Could NAB be leading the way in contactless payments?

I’m happy to share that the Australian Small Business Centre is moving away from NAB and, instead, changing to CBA for our business banking. The reasons are many, but a key reason is that CBA has shown leadership in the development of their Internet banking services.

With CBA, businesses can search through the last 7 years of payments and get bank statements for this period too. If you’ve ever had to trawl through old physical financial statements or past transactions, you’ll appreciate how handy it is to be able to get the information online, anytime from anywhere.

 

Loan applications or records for the tax department

If you are going through a loan application or need source documents to follow up on tax debt for the ATO, the time saving features available to CBA business customers are powerful.

The other feature we have found very useful is the capability to have one business account with a debit card attached to it. One statement. One bank feed. One depository of all financial transactions.

Strangely though, it was in receiving a notification for a NAB debit card service (that we cancelled) that we came across the change to the Terms and Conditions of personal transaction savings products, and saw the new words — words that may well likely become a very common part of our language as more and more services are based around the development of apps for mobile devices.

 

Does innovation in fintech come into these changes?
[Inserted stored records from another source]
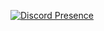 [![Discord Presence](lanyard.cnrad.dev/api/205984221859151873)](https://discord.com/users/205984221859151873)
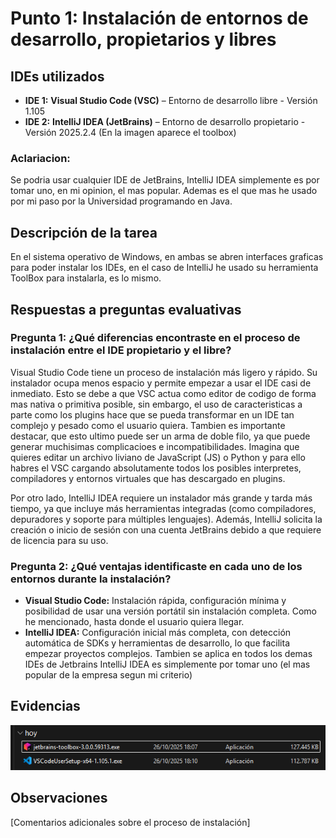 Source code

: # Punto 1: Instalación de entornos de desarrollo, propietarios y libres

## IDEs utilizados
- **IDE 1:** **Visual Studio Code (VSC)** – Entorno de desarrollo libre - Versión 1.105
- **IDE 2:** **IntelliJ IDEA (JetBrains)** – Entorno de desarrollo propietario - Versión 2025.2.4 (En la imagen aparece el toolbox)

### Aclariacion:
Se podria usar cualquier IDE de JetBrains, IntelliJ IDEA simplemente es por tomar uno, en mi opinion, el mas popular. Ademas es el que mas he usado por mi paso por la Universidad programando en Java.

## Descripción de la tarea
En el sistema operativo de Windows, en ambas se abren interfaces graficas para poder instalar los IDEs, en el caso de IntelliJ he usado su herramienta ToolBox para instalarla, es lo mismo.

## Respuestas a preguntas evaluativas

### Pregunta 1: ¿Qué diferencias encontraste en el proceso de instalación entre el IDE propietario y el libre?

Visual Studio Code tiene un proceso de instalación más ligero y rápido. Su instalador ocupa menos espacio y permite empezar a usar el IDE casi de inmediato. Esto se debe a que VSC actua como editor de
codigo de forma mas nativa o primitiva posible, sin embargo, el uso de caracteristicas a parte como los plugins hace que se pueda transformar en un IDE tan complejo y pesado como el usuario quiera.
Tambien es importante destacar, que esto ultimo puede ser un arma de doble filo, ya que puede generar muchisimas complicacioes e incompatibilidades. Imagina que quieres editar un archivo liviano de
JavaScript (JS) o Python y para ello habres el VSC cargando absolutamente todos los posibles interpretes, compiladores y entornos virtuales que has descargado en plugins.

Por otro lado, IntelliJ IDEA requiere un instalador más grande y tarda más tiempo, ya que incluye más herramientas integradas (como compiladores, depuradores y soporte para múltiples lenguajes).
Además, IntelliJ solicita la creación o inicio de sesión con una cuenta JetBrains debido a que requiere de licencia para su uso.


### Pregunta 2: ¿Qué ventajas identificaste en cada uno de los entornos durante la instalación?
- **Visual Studio Code:** Instalación rápida, configuración mínima y posibilidad de usar una versión portátil sin instalación completa. Como he mencionado, hasta donde el usuario quiera llegar.
- **IntelliJ IDEA:** Configuración inicial más completa, con detección automática de SDKs y herramientas de desarrollo, lo que facilita empezar proyectos complejos. Tambien se aplica en todos los
  demas IDEs de Jetbrains IntelliJ IDEA es simplemente por tomar uno (el mas popular de la empresa segun mi criterio)


## Evidencias
![Captura de pantalla 2025-10-26 181034.png](capturas%2FCaptura%20de%20pantalla%202025-10-26%20181034.png)

## Observaciones
[Comentarios adicionales sobre el proceso de instalación]
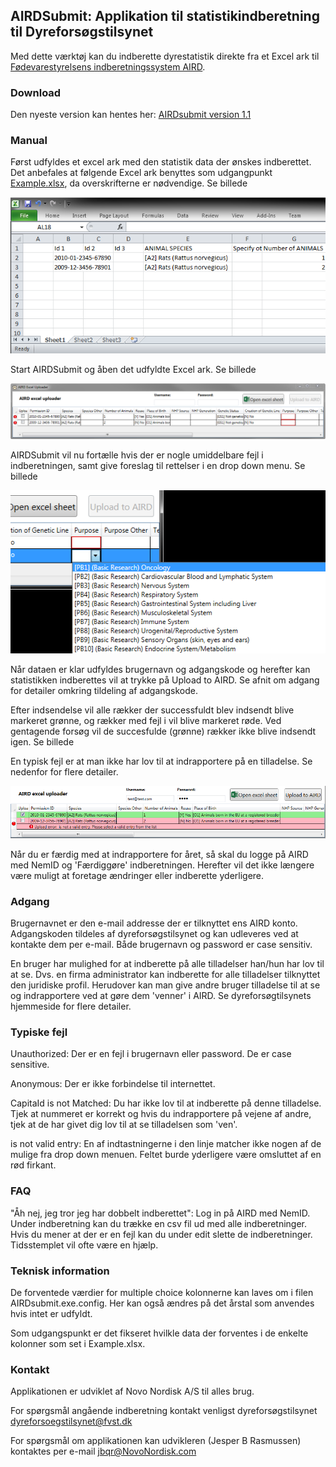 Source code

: ## AIRDSubmit: Applikation til statistikindberetning til Dyreforsøgstilsynet

Med dette værktøj kan du indberette dyrestatistik direkte fra et Excel ark til [Fødevarestyrelsens indberetningssystem AIRD](https://www.foedevarestyrelsen.dk/Dyr/dyrevelfaerd/Dyreforsoegstilsynet/Sider/Ansoegning-og-indberetning.aspx). 

### Download 
Den nyeste version kan hentes her: [AIRDsubmit version 1.1](https://github.com/NovoNordiskScientificApplications/AIRDSubmit/releases/download/v1.1/AIRDsubmit.1.1.zip)

### Manual

Først udfyldes et excel ark med den statistik data der ønskes indberettet. Det anbefales at følgende Excel ark benyttes som udgangpunkt [Example.xlsx](/Documentation/Example.xlsx), da overskrifterne er nødvendige. Se billede

![Guide1.png](/Documentation/Guide1.png)

Start AIRDSubmit og åben det udfyldte Excel ark. Se billede

![Guide2.png](/Documentation/Guide2.png)

AIRDSubmit vil nu fortælle hvis der er nogle umiddelbare fejl i indberetningen, samt give foreslag til rettelser i en drop down menu. Se billede

![Guide3.png](/Documentation/Guide3.png)

Når dataen er klar udfyldes brugernavn og adgangskode og herefter kan statistikken indberettes vil at trykke på Upload to AIRD. Se afnit om adgang for detailer omkring tildeling af adgangskode.

Efter indsendelse vil alle rækker der successfuldt blev indsendt blive markeret grønne, og rækker med fejl i vil blive markeret røde. Ved gentagende forsøg vil de succesfulde (grønne) rækker ikke blive indsendt igen. Se billede

En typisk fejl er at man ikke har lov til at indrapportere på en tilladelse. Se nedenfor for flere detailer.

![Guide4.png](/Documentation/Guide4.png)

Når du er færdig med at indrapportere for året, så skal du logge på AIRD med NemID og 'Færdiggøre' indberetningen. Herefter vil det ikke længere være muligt at foretage ændringer eller indberette yderligere.


### Adgang

Brugernavnet er den e-mail addresse der er tilknyttet ens AIRD konto. Adgangskoden tildeles af dyreforsøgstilsynet og kan udleveres ved at kontakte dem per e-mail. Både brugernavn og password er case sensitiv.

En bruger har mulighed for at indberette på alle tilladelser han/hun har lov til at se. Dvs. en firma administrator kan indberette for alle tilladelser tilknyttet den juridiske profil. Herudover kan man give andre bruger tilladelse til at se og indrapportere ved at gøre dem 'venner' i AIRD. Se dyreforsøgtilsynets hjemmeside for flere detailer.


### Typiske fejl

Unauthorized: Der er en fejl i brugernavn eller password. De er case sensitive.

Anonymous: Der er ikke forbindelse til internettet.

CapitaId is not Matched: Du har ikke lov til at indberette på denne tilladelse. Tjek at nummeret er korrekt og hvis du indrapportere på vejene af andre, tjek at de har givet dig lov til at se tilladelsen som 'ven'.

is not valid entry: En af indtastningerne i den linje matcher ikke nogen af de mulige fra drop down menuen. Feltet burde yderligere være omsluttet af en rød firkant.


### FAQ

"Åh nej, jeg tror jeg har dobbelt indberettet": Log in på AIRD med NemID. Under indberetning kan du trække en csv fil ud med alle indberetninger. Hvis du mener at der er en fejl kan du under edit slette de indberetninger. Tidsstemplet vil ofte være en hjælp.


### Teknisk information

De forventede værdier for multiple choice kolonnerne kan laves om i filen AIRDsubmit.exe.config. Her kan også ændres på det årstal som anvendes hvis intet er udfyldt.

Som udgangspunkt er det fikseret hvilkle data der forventes i de enkelte kolonner som set i Example.xlsx.


### Kontakt

Applikationen er udviklet af Novo Nordisk A/S til alles brug. 

For spørgsmål angående indberetning kontakt venligst dyreforsøgstilsynet dyreforsoegstilsynet@fvst.dk 

For spørgsmål om applikationen kan udvikleren (Jesper B Rasmussen) kontaktes per e-mail jbqr@NovoNordisk.com
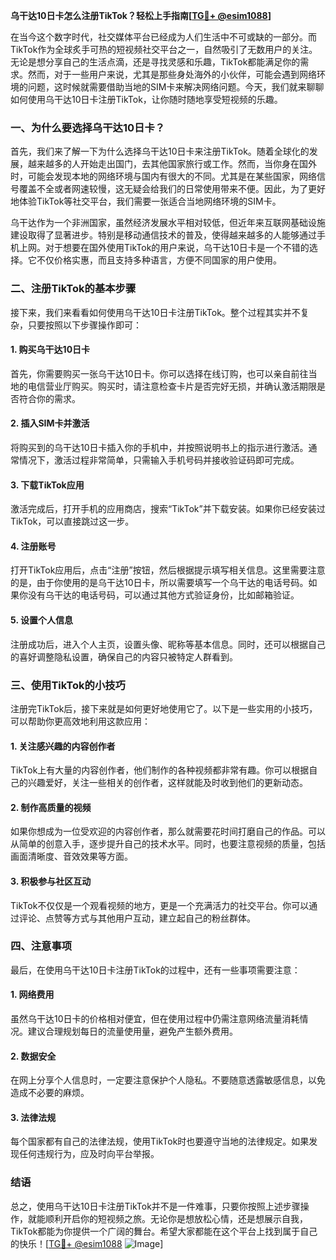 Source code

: **乌干达10日卡怎么注册TikTok？轻松上手指南[[TG💪+ @esim1088](https://t.me/s/esim1088)]**

在当今这个数字时代，社交媒体平台已经成为人们生活中不可或缺的一部分。而TikTok作为全球炙手可热的短视频社交平台之一，自然吸引了无数用户的关注。无论是想分享自己的生活点滴，还是寻找灵感和乐趣，TikTok都能满足你的需求。然而，对于一些用户来说，尤其是那些身处海外的小伙伴，可能会遇到网络环境的问题，这时候就需要借助当地的SIM卡来解决网络问题。今天，我们就来聊聊如何使用乌干达10日卡注册TikTok，让你随时随地享受短视频的乐趣。

### 一、为什么要选择乌干达10日卡？

首先，我们来了解一下为什么选择乌干达10日卡来注册TikTok。随着全球化的发展，越来越多的人开始走出国门，去其他国家旅行或工作。然而，当你身在国外时，可能会发现本地的网络环境与国内有很大的不同。尤其是在某些国家，网络信号覆盖不全或者网速较慢，这无疑会给我们的日常使用带来不便。因此，为了更好地体验TikTok等社交平台，我们需要一张适合当地网络环境的SIM卡。

乌干达作为一个非洲国家，虽然经济发展水平相对较低，但近年来互联网基础设施建设取得了显著进步。特别是移动通信技术的普及，使得越来越多的人能够通过手机上网。对于想要在国外使用TikTok的用户来说，乌干达10日卡是一个不错的选择。它不仅价格实惠，而且支持多种语言，方便不同国家的用户使用。

### 二、注册TikTok的基本步骤

接下来，我们来看看如何使用乌干达10日卡注册TikTok。整个过程其实并不复杂，只要按照以下步骤操作即可：

#### 1. 购买乌干达10日卡

首先，你需要购买一张乌干达10日卡。你可以选择在线订购，也可以亲自前往当地的电信营业厅购买。购买时，请注意检查卡片是否完好无损，并确认激活期限是否符合你的需求。

#### 2. 插入SIM卡并激活

将购买到的乌干达10日卡插入你的手机中，并按照说明书上的指示进行激活。通常情况下，激活过程非常简单，只需输入手机号码并接收验证码即可完成。

#### 3. 下载TikTok应用

激活完成后，打开手机的应用商店，搜索“TikTok”并下载安装。如果你已经安装过TikTok，可以直接跳过这一步。

#### 4. 注册账号

打开TikTok应用后，点击“注册”按钮，然后根据提示填写相关信息。这里需要注意的是，由于你使用的是乌干达10日卡，所以需要填写一个乌干达的电话号码。如果你没有乌干达的电话号码，可以通过其他方式验证身份，比如邮箱验证。

#### 5. 设置个人信息

注册成功后，进入个人主页，设置头像、昵称等基本信息。同时，还可以根据自己的喜好调整隐私设置，确保自己的内容只被特定人群看到。

### 三、使用TikTok的小技巧

注册完TikTok后，接下来就是如何更好地使用它了。以下是一些实用的小技巧，可以帮助你更高效地利用这款应用：

#### 1. 关注感兴趣的内容创作者

TikTok上有大量的内容创作者，他们制作的各种视频都非常有趣。你可以根据自己的兴趣爱好，关注一些相关的创作者，这样就能及时收到他们的更新动态。

#### 2. 制作高质量的视频

如果你想成为一位受欢迎的内容创作者，那么就需要花时间打磨自己的作品。可以从简单的创意入手，逐步提升自己的技术水平。同时，也要注意视频的质量，包括画面清晰度、音效效果等方面。

#### 3. 积极参与社区互动

TikTok不仅仅是一个观看视频的地方，更是一个充满活力的社交平台。你可以通过评论、点赞等方式与其他用户互动，建立起自己的粉丝群体。

### 四、注意事项

最后，在使用乌干达10日卡注册TikTok的过程中，还有一些事项需要注意：

#### 1. 网络费用

虽然乌干达10日卡的价格相对便宜，但在使用过程中仍需注意网络流量消耗情况。建议合理规划每日的流量使用量，避免产生额外费用。

#### 2. 数据安全

在网上分享个人信息时，一定要注意保护个人隐私。不要随意透露敏感信息，以免造成不必要的麻烦。

#### 3. 法律法规

每个国家都有自己的法律法规，使用TikTok时也要遵守当地的法律规定。如果发现任何违规行为，应及时向平台举报。

### 结语

总之，使用乌干达10日卡注册TikTok并不是一件难事，只要你按照上述步骤操作，就能顺利开启你的短视频之旅。无论你是想放松心情，还是想展示自我，TikTok都能为你提供一个广阔的舞台。希望大家都能在这个平台上找到属于自己的快乐！[[TG💪+ @esim1088](https://t.me/s/esim1088) ![Image](https://i.postimg.cc/4NQfJmqS/Snipaste-2025-05-13-00-14-12.png)] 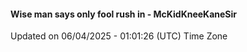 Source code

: #### Wise man says only fool rush in - McKidKneeKaneSir
Updated on 06/04/2025 - 01:01:26 (UTC) Time Zone
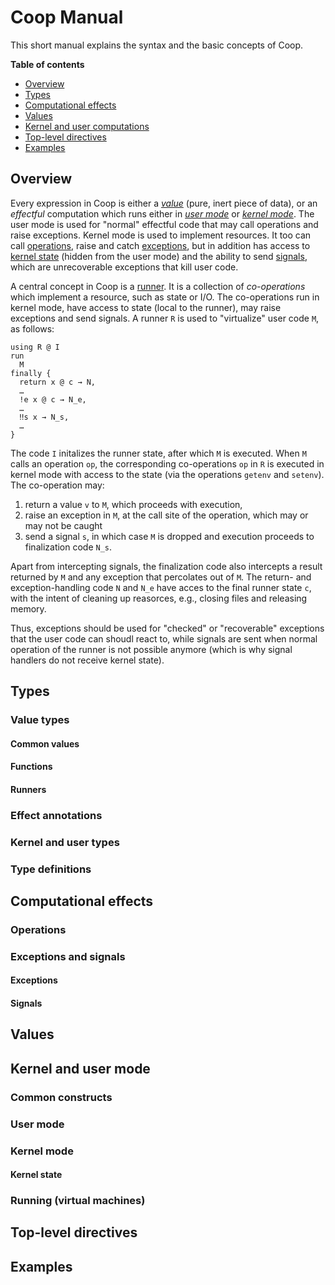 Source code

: # Coop Manual

This short manual explains the syntax and the basic concepts of Coop.


**Table of contents**

* [Overview](#overview)
* [Types](#types)
* [Computational effects](#computational-effects)
* [Values](#values)
* [Kernel and user computations](#kernel-and-user-computations)
* [Top-level directives](#top-level-directives)
* [Examples](#examples)

## Overview

Every expression in Coop is either a [*value*](#values) (pure, inert piece of data), or an
*effectful* computation which runs either in [*user mode*](#user-mode) or [*kernel
mode*](#kernel-mode). The user mode is used for "normal" effectful code that may call
operations and raise exceptions. Kernel mode is used to implement resources. It too can
call [operations](#operations), raise and catch [exceptions](#exceptions), but in addition
has access to [kernel state](#kernel-state) (hidden from the user mode) and the ability to
send [signals](#signals), which are unrecoverable exceptions that kill user code.

A central concept in Coop is a [runner](#runners). It is a collection of *co-operations*
which implement a resource, such as state or I/O. The co-operations run in kernel mode,
have access to state (local to the runner), may raise exceptions and send signals.
A runner `R` is used to "virtualize" user code `M`, as follows:

    using R @ I
    run
      M
    finally {
      return x @ c → N,
      …
      !e x @ c → N_e,
      …
      ‼s x → N_s,
      …
    }

The code `I` initalizes the runner state, after which `M` is executed. When `M` calls an
operation `op`, the corresponding co-operations `op` in `R` is executed in kernel mode
with access to the state (via the operations `getenv` and `setenv`). The co-operation may:

1. return a value `v` to `M`, which proceeds with execution,
2. raise an exception in `M`, at the call site of the operation, which may or may not be caught
3. send a signal `s`, in which case `M` is dropped and execution proceeds to finalization code `N_s`.

Apart from intercepting signals, the finalization code also intercepts a result returned
by `M` and any exception that percolates out of `M`. The return- and exception-handling
code `N` and `N_e` have acces to the final runner state `c`, with the intent of cleaning
up reasorces, e.g., closing files and releasing memory.

Thus, exceptions should be used for "checked" or "recoverable" exceptions that the user
code can shoudl react to, while signals are sent when normal operation of the runner is
not possible anymore (which is why signal handlers do not receive kernel state).

## Types

### Value types

#### Common values

#### Functions

#### Runners

### Effect annotations

### Kernel and user types

### Type definitions

## Computational effects

### Operations

### Exceptions and signals

#### Exceptions

#### Signals

## Values

## Kernel and user mode

### Common constructs

### User mode

### Kernel mode

#### Kernel state

### Running (virtual machines)


## Top-level directives


## Examples
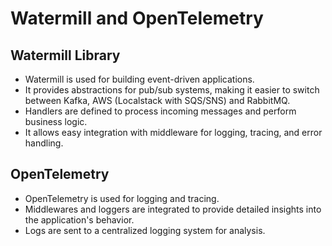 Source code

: # Watermill and OpenTelemetry

## Watermill Library

- Watermill is used for building event-driven applications.
- It provides abstractions for pub/sub systems, making it easier to switch between Kafka, AWS (Localstack with SQS/SNS) and RabbitMQ.
- Handlers are defined to process incoming messages and perform business logic.
- It allows easy integration with middleware for logging, tracing, and error handling.

## OpenTelemetry

- OpenTelemetry is used for logging and tracing.
- Middlewares and loggers are integrated to provide detailed insights into the application's behavior.
- Logs are sent to a centralized logging system for analysis.
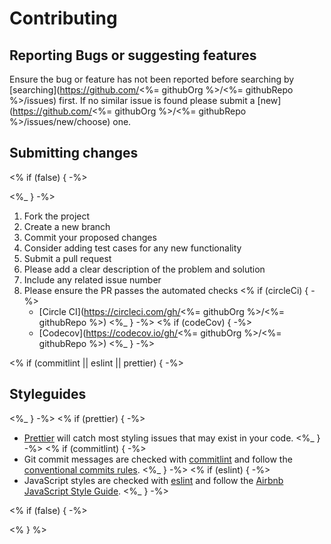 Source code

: # Contributing

## Reporting Bugs or suggesting features

Ensure the bug or feature has not been reported before searching by [searching](https://github.com/<%= githubOrg %>/<%= githubRepo %>/issues) first. If no similar issue is found please submit a [new](https://github.com/<%= githubOrg %>/<%= githubRepo %>/issues/new/choose) one.

## Submitting changes

<% if (false) { -%>

<!-- prettier-ignore-start -->
<%_ } -%>
1. Fork the project
2. Create a new branch
3. Commit your proposed changes
4. Consider adding test cases for any new functionality
5. Submit a pull request
6. Please add a clear description of the problem and solution
7. Include any related issue number
8. Please ensure the PR passes the automated checks
<% if (circleCi) { -%>
   - [Circle CI](https://circleci.com/gh/<%= githubOrg %>/<%= githubRepo %>)
<%_ } -%>
<% if (codeCov) { -%>
   - [Codecov](https://codecov.io/gh/<%= githubOrg %>/<%= githubRepo %>)
<%_ } -%>

<% if (commitlint || eslint || prettier) { -%>
## Styleguides

<%_ } -%>
<% if (prettier) { -%>
- [Prettier](https://prettier.io) will catch most styling issues that may exist in your code.
<%_ } -%>
<% if (commitlint) { -%>
- Git commit messages are checked with [commitlint](https://github.com/marionebl/commitlint) and follow the [conventional commits rules](https://github.com/marionebl/commitlint/tree/master/@commitlint/config-conventional#rules).
<%_ } -%>
<% if (eslint) { -%>
- JavaScript styles are checked with [eslint](https://eslint.org/) and follow the [Airbnb JavaScript Style Guide](https://github.com/airbnb/javascript).
<%_ } -%>

<% if (false) { -%>
<!-- prettier-ignore-end -->

<% } %>
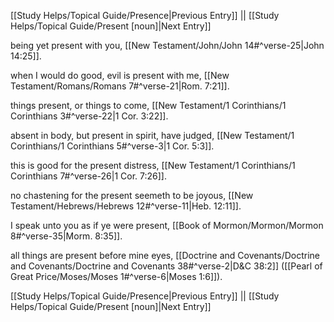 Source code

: [[Study Helps/Topical Guide/Presence|Previous Entry]]  ||  [[Study Helps/Topical Guide/Present [noun]|Next Entry]]

 being yet present with you, [[New Testament/John/John 14#^verse-25|John 14:25]].

 when I would do good, evil is present with me, [[New Testament/Romans/Romans 7#^verse-21|Rom. 7:21]].

 things present, or things to come, [[New Testament/1 Corinthians/1 Corinthians 3#^verse-22|1 Cor. 3:22]].

 absent in body, but present in spirit, have judged, [[New Testament/1 Corinthians/1 Corinthians 5#^verse-3|1 Cor. 5:3]].

 this is good for the present distress, [[New Testament/1 Corinthians/1 Corinthians 7#^verse-26|1 Cor. 7:26]].

 no chastening for the present seemeth to be joyous, [[New Testament/Hebrews/Hebrews 12#^verse-11|Heb. 12:11]].

 I speak unto you as if ye were present, [[Book of Mormon/Mormon/Mormon 8#^verse-35|Morm. 8:35]].

 all things are present before mine eyes, [[Doctrine and Covenants/Doctrine and Covenants/Doctrine and Covenants 38#^verse-2|D&C 38:2]] ([[Pearl of Great Price/Moses/Moses 1#^verse-6|Moses 1:6]]).

[[Study Helps/Topical Guide/Presence|Previous Entry]]  ||  [[Study Helps/Topical Guide/Present [noun]|Next Entry]]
If you’ve been following the recent announcements by the Department of Industry and other startup and innovation-focussed organisations, you may have noticed the words fintech being used a LOT lately. This is because of the global trend towards applications that make financial aspects of people’s lives easier to manage. This includes loans, transactions, funding and payments, but for the purpose of this blog post, let’s introduce some of the new terms they used in the NAB personal transactions saving product:

  • Card Details: These are no longer just stored on your card, but refer to “any representation of those details which allow a transaction to be made”.
  • Contactless authentication method: “provide for more methods of confirming your authority”, followed by “You’ll be told more about these methods when they are available” [I would have thought that a massive banking group would have given us an example, SMS authentication, authentication app on your phone, email confirmation?)
  • Contactless purchase: “expanded to include transactions where a mobile phone is waved to tapped near a contactless reader”. They go on to confirm “waving or tapping an eligible mobile phone device in front of a contactlessreader to transmit linked card details using Near Field Communication”.
  • Near Field Communication: “(NFC) is a form of contactless communication available on compatible devices such as smartphones and tablets”.

 

Will you just use Paypal?

It all sounds like a lot of legal speak and not much definition, but I am looking forward to not having to carry cards and making payments with my mobile phone. Is your business prepared for that?

I’ve written a number of blog posts about Paypal and how they are competing confidently against the big banks and even the bookkeeping software companies. Indeed, you may want to explore Paypal as a payment and invoicing option if you haven’t yet. When you look at their Paypal Here product, you realise that even the most advanced Australian banks have a long way to continue to innovate on a global scale.